Prove equality $\sqrt{1+x^2}\cdot\ln (x+\sqrt{1+x^2}) = x+\frac{x^3}{3} - \frac{2}{3}\frac{x^5}{5}+ \frac{2}{3}\frac{4}{5}\frac{x^7}{7}-...$ $\sqrt{1+x^2}\cdot\ln (x+\sqrt{1+x^2}) = x+\frac{x^3}{3} - \frac{2}{3}\frac{x^5}{5}+ \frac{2}{3}\frac{4}{5}\frac{x^7}{7}-...$
I stuck with performing right part. Where are these coefficients from?

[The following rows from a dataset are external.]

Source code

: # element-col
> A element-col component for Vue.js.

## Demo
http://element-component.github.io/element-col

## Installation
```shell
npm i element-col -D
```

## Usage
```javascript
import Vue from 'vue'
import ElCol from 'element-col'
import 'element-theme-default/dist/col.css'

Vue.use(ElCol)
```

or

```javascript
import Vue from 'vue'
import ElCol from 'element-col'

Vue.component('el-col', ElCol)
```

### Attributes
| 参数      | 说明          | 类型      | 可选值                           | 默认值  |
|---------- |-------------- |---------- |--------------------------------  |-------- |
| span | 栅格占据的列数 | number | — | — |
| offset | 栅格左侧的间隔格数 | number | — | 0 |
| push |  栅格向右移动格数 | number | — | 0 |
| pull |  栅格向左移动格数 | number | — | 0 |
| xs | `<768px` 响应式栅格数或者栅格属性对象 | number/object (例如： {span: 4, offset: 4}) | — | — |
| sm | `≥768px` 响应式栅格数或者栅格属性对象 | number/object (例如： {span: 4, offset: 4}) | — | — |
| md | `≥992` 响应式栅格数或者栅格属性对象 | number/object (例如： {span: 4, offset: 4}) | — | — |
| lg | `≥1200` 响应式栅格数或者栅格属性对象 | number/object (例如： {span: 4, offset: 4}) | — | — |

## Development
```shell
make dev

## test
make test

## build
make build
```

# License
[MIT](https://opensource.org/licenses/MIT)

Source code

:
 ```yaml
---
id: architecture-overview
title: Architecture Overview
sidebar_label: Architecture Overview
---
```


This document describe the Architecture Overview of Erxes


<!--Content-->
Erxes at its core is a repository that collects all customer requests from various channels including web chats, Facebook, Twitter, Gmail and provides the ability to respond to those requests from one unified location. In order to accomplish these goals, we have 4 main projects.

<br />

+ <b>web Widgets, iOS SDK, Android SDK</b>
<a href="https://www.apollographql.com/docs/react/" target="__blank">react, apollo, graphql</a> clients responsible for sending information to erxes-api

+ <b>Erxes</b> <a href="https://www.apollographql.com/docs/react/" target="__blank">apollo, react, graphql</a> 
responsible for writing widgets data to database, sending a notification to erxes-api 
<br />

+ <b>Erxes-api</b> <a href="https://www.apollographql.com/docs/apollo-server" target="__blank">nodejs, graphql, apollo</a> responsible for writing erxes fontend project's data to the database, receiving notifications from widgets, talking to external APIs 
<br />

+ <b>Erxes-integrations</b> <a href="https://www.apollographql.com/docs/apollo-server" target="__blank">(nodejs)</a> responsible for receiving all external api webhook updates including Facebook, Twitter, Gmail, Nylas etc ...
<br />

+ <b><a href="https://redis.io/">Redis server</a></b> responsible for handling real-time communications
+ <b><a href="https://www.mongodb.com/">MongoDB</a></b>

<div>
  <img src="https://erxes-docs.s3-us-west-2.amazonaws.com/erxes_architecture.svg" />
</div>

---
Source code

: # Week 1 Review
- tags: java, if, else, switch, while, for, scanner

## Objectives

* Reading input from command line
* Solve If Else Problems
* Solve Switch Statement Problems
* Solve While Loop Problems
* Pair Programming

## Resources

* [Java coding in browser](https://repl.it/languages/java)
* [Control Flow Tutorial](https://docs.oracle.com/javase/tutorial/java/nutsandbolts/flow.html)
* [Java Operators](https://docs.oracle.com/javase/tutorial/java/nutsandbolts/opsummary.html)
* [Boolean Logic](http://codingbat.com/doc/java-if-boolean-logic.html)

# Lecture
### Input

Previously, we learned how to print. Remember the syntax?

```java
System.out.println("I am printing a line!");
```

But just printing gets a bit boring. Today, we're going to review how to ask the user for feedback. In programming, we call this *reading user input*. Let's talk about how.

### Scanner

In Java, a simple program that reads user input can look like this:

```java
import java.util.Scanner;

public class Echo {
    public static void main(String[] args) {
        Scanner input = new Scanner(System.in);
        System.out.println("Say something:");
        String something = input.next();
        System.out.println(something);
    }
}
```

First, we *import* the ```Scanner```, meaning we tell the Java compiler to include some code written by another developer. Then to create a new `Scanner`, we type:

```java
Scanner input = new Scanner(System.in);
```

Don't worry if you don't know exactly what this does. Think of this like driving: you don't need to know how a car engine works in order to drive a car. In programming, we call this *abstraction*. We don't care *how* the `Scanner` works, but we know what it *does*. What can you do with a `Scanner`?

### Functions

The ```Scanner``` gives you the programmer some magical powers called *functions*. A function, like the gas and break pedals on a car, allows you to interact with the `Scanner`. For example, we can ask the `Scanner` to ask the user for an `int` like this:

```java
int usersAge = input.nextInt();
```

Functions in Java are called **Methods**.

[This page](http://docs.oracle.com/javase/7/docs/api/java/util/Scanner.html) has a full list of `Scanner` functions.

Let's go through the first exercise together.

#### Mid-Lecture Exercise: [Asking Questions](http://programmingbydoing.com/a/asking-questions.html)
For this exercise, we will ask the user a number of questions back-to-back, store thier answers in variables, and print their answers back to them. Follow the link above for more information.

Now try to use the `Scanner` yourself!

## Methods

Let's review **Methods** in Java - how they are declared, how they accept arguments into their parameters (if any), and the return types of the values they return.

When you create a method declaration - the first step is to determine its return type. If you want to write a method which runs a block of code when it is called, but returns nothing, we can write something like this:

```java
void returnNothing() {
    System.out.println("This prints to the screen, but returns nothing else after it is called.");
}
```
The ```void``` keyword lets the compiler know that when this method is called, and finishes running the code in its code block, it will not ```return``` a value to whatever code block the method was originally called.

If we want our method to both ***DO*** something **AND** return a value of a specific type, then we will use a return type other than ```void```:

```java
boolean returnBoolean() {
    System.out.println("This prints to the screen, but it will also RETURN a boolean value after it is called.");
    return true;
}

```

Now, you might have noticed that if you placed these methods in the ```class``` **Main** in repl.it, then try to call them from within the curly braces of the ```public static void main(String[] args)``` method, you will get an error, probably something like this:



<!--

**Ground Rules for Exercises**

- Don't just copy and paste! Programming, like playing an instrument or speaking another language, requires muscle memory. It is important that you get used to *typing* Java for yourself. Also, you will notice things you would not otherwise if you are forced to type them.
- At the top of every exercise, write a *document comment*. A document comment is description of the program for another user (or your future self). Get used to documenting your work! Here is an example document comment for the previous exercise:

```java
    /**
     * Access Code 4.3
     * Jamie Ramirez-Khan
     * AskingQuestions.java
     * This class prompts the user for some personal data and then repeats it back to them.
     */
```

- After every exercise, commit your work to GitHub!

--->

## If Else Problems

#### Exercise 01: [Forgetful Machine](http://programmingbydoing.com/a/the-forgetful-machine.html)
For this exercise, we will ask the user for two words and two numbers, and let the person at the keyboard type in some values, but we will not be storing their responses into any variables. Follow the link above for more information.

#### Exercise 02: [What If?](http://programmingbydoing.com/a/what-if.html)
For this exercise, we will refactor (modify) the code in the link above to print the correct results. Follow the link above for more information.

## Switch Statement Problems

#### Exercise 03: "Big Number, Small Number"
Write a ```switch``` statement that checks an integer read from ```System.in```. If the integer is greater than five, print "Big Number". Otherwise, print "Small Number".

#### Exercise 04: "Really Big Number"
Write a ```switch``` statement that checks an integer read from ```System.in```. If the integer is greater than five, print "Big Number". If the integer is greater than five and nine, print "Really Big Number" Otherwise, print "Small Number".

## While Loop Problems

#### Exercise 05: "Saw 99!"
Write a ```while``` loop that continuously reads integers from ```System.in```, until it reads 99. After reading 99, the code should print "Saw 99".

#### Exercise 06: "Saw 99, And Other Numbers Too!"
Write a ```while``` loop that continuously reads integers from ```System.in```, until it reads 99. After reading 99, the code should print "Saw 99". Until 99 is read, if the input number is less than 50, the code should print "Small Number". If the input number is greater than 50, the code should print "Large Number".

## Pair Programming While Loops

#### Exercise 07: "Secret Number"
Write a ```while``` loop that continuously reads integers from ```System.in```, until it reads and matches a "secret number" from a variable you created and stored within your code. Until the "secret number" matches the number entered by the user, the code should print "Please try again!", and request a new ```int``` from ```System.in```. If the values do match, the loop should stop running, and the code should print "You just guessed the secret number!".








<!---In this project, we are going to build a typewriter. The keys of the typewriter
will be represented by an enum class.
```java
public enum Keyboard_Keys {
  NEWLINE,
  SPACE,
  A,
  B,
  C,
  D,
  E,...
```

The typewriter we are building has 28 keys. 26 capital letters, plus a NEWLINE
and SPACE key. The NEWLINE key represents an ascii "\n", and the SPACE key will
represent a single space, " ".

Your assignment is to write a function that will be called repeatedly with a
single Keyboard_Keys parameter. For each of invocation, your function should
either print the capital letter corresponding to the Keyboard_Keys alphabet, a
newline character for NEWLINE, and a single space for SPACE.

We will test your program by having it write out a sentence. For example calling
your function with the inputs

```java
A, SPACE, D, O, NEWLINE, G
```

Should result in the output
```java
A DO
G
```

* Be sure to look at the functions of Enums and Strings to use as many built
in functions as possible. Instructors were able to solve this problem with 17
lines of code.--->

 A: We are looking for the Taylor series of 
$$f(x)=\sqrt{1+x^2}\int\frac{dx}{\sqrt{1+x^2}}\tag{1}$$
that is clearly related with the Taylor series of
$$ g(x) = \sqrt{1-x^2}\int\frac{dx}{\sqrt{1-x^2}} = \sqrt{1-x^2}\arcsin(x).\tag{2}$$
We may now invoke some heavy artillery. For instance, the following identity:
$$ \arcsin^2(x) = \sum_{n\geq 1}\frac{(4x^2)^n}{2n^2\binom{2n}{n}}\tag{3}$$
leading to:
$$ \frac{\arcsin x}{\sqrt{1-x^2}}=\sum_{n\geq 1}\frac{4^n}{(2n)\binom{2n}{n}} x^{2n-1} \tag{4} $$
and to:
$$ x-\sqrt{1-x^2}\arcsin(x) = \int\frac{x\arcsin(x)}{\sqrt{1-x^2}}\,dx = \sum_{n\geq 1}\frac{4^n}{(2n)(2n+1)\binom{2n}{n}}x^{2n+1}\tag{5} $$
from which:
$$ g(x)=x-\sum_{n\geq 1}\frac{4^n}{(2n)(2n+1)\binom{2n}{n}}x^{2n+1}\tag{6}$$
and
$$\boxed{ f(x)=x-\sum_{n\geq 1}\frac{4^n(-1)^n}{(2n)(2n+1)\binom{2n}{n}}x^{2n+1}}\tag{7}$$
Two distinct prof of $(3)$ (one proof through Bonnet's recursion formula and Legendre polynomials, a second proof through the residue theorem) can be found in my course notes, at pages $18$ and $19$. A little warning: they are in Italian.